Apa yang akan Andara lakukan jika mendengar tentang hal itu? Bunda Andara hanya takut jika putrinya akan membencinya kemudian, karena ini adalah cerita yang sangat menyakitkan. Masa lalu yang sangat membuatnya terluka. Haruskan ia menceritakannya?
Apa yang telah Elvan katakan pada Andara? Apakah Andara sudah mengetahui jika selama ini Elvan hanya ingin membalas dendam akan kematian ibunya? Apakah Andara benar-benar sudah mengetahui hal itu?
Sepertinya semuanya harus terbongkar di sini. Andara harus mengetahui semuanya, saat ini juga.
Bunda Andara kemudian meyusul putrinya. Bunda Andara mengetuk kamar Andara. Sudah tiga kali, namun belum juga ada jawaban.
"Andara, buka pintunya. Kita akan bicara baik-baik," ucap bundanya seraya terus mengetuk pintu kamar Andara.
"Kenapa bunda menyembunyikan semuanya?" Ketukan bundanya pun berhenti.
"Karena bunda punya alasan," jawabnya.
Andara membuka pintu kamarnya dan membiarkan bundanya masuk, Andara akan mendengarkan semua cerita bundanya. Inilah saatnya Andara mengetahui semuanya, perempuan itu sudah siap.
"Kamu yakin mau tahu semuanya?" Andara mengangguk mantap, perempuan itu sangat yakin. Semoga apa yang akan ia dengar tidak akan membuatnya kecewa.
Bundanya terlihat sangat gelisah. Andara mengulurkan tangannya dan menggenggam tangan bundanya, hangat.
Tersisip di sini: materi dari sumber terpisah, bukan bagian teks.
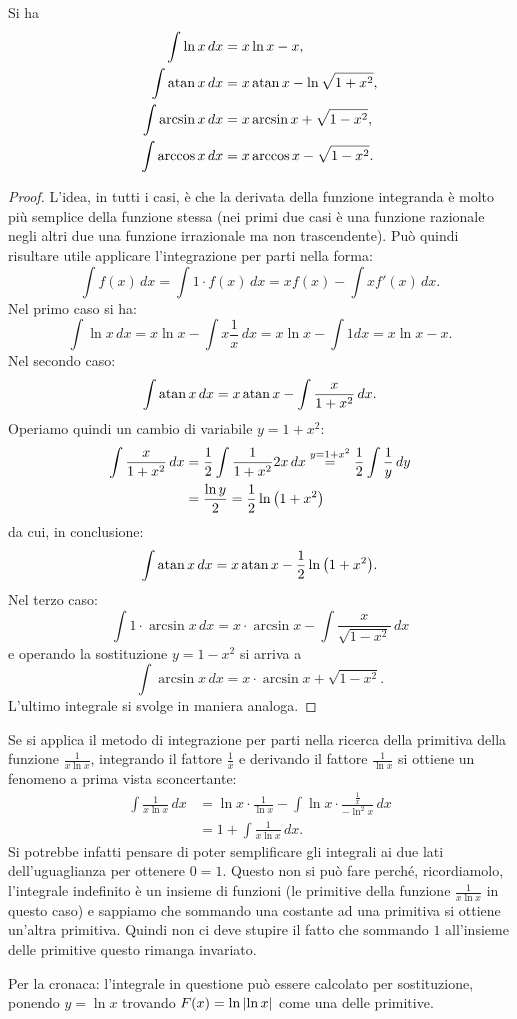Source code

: \begin{theorem}
\mymark{***}
Si ha
\begin{align*}
  \int \ln x\, dx  &= x \ln x - x, \\
  \int \arctg x\, dx &= x \arctg x - \ln \sqrt{1+x^2},\\
  \int \arcsin x\, dx &= x \arcsin x + \sqrt{1-x^2},\\
  \int \arccos x\, dx &= x \arccos x - \sqrt{1-x^2}.
\end{align*}
\end{theorem}
%
\begin{proof}
\mymark{***}
L'idea, in tutti i casi, è che la derivata della funzione integranda
è molto più semplice della funzione stessa (nei primi due casi è una funzione 
razionale negli altri due una funzione irrazionale ma non trascendente).
Può quindi risultare utile applicare l'integrazione
per parti nella forma:
\[
  \int f(x)\, dx = \int 1\cdot f(x)\, dx = x f(x) - \int x f'(x)\, dx.
\]
Nel primo caso si ha:
\[
\int \ln x\, dx = x \ln x - \int x \frac{1}{x}\, dx
 = x \ln x - \int 1 dx = x \ln x - x.
\]
Nel secondo caso:
\[
\int \arctg x\, dx = x \arctg x - \int \frac{x}{1+x^2}\, dx.
\]
Operiamo quindi un cambio di variabile $y=1+x^2$:
\begin{align*}
\int \frac{x}{1+x^2}\, dx
&= \frac{1}{2}\int \frac{1}{1+x^2} 2x \, dx
\stackrel{y=1+x^2} = \frac{1}{2}\int \frac 1 y\, dy \\
&= \frac{\ln y}{2} = \frac{1}{2}\ln\enclose{1+x^2}
\end{align*}
da cui, in conclusione:
\[
 \int \arctg x\, dx = x \arctg x - \frac 1 2 \ln\enclose{1+x^2}.
\]
Nel terzo caso:
\[
 \int 1\cdot \arcsin x\, dx = x\cdot \arcsin x - \int\frac{x}{\sqrt{1-x^2}}\, dx  
\]
e operando la sostituzione $y=1-x^2$ si arriva a 
\[
  \int \arcsin x\, dx = x \cdot \arcsin x + \sqrt{1-x^2}.  
\]
L'ultimo integrale si svolge in maniera analoga.
\end{proof}

\begin{remark}
Se si applica il metodo di integrazione per parti nella ricerca della primitiva
della funzione $\frac{1}{x\ln x}$, integrando il fattore $\frac 1 x$ e
derivando il fattore $\frac 1 {\ln x}$ si ottiene un fenomeno a prima vista
sconcertante:
\begin{align*}
  \int \frac{1}{x\ln x}\,dx
  &= \ln x \cdot \frac{1}{\ln x} - \int \ln x \cdot \frac{\frac 1 x}{-\ln^2 x}\, dx\\
  &= 1 + \int \frac{1}{x\ln x}\, dx.
\end{align*}
Si potrebbe infatti pensare di poter semplificare gli integrali ai due lati
dell'uguaglianza per ottenere $0=1$.
Questo non si può fare perché, ricordiamolo, l'integrale indefinito è un insieme
di funzioni (le primitive della funzione $\frac{1}{x\ln x}$ in questo caso)
e sappiamo che sommando una costante ad una primitiva si ottiene un'altra primitiva.
Quindi non ci deve stupire il fatto che sommando $1$ all'insieme delle primitive
questo rimanga invariato.

Per la cronaca: l'integrale in questione può essere calcolato per sostituzione,
ponendo $y=\ln x$ trovando $F(x) = \ln\abs{\ln x}$ come una delle primitive.
\end{remark}
%
%
%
Bunda Andara tersenyum karena merasa sedikit lebih tenang.
Sejujurnya ini adalah luka yang sangat-sangat tidak ingin ia rasakan lagi, oleh karena itu ia menyembunyikan semuanya dari Andara.
Luka tentang dirinya, luka tentang kehidupannya, dan luka tentang rumah tangganya yang saat itu sangat menyakitkan.
Bunda Andara mengusap Puncak kepala Andara, putri kecil yang saat itu ia jaga kini sudah tumbuh dengan sangat cepat, waktu memang sangat tidak terasa.
Karena hadirnya sosok Andara, bundanya merasa lukanya hampir hilang, karena sosok Andara juga bundanya kuat bertahan hingga saat ini.
Bunda Andara tersenyum kemudian mulai bercerita seraya menggenggam terus tangan putrinya.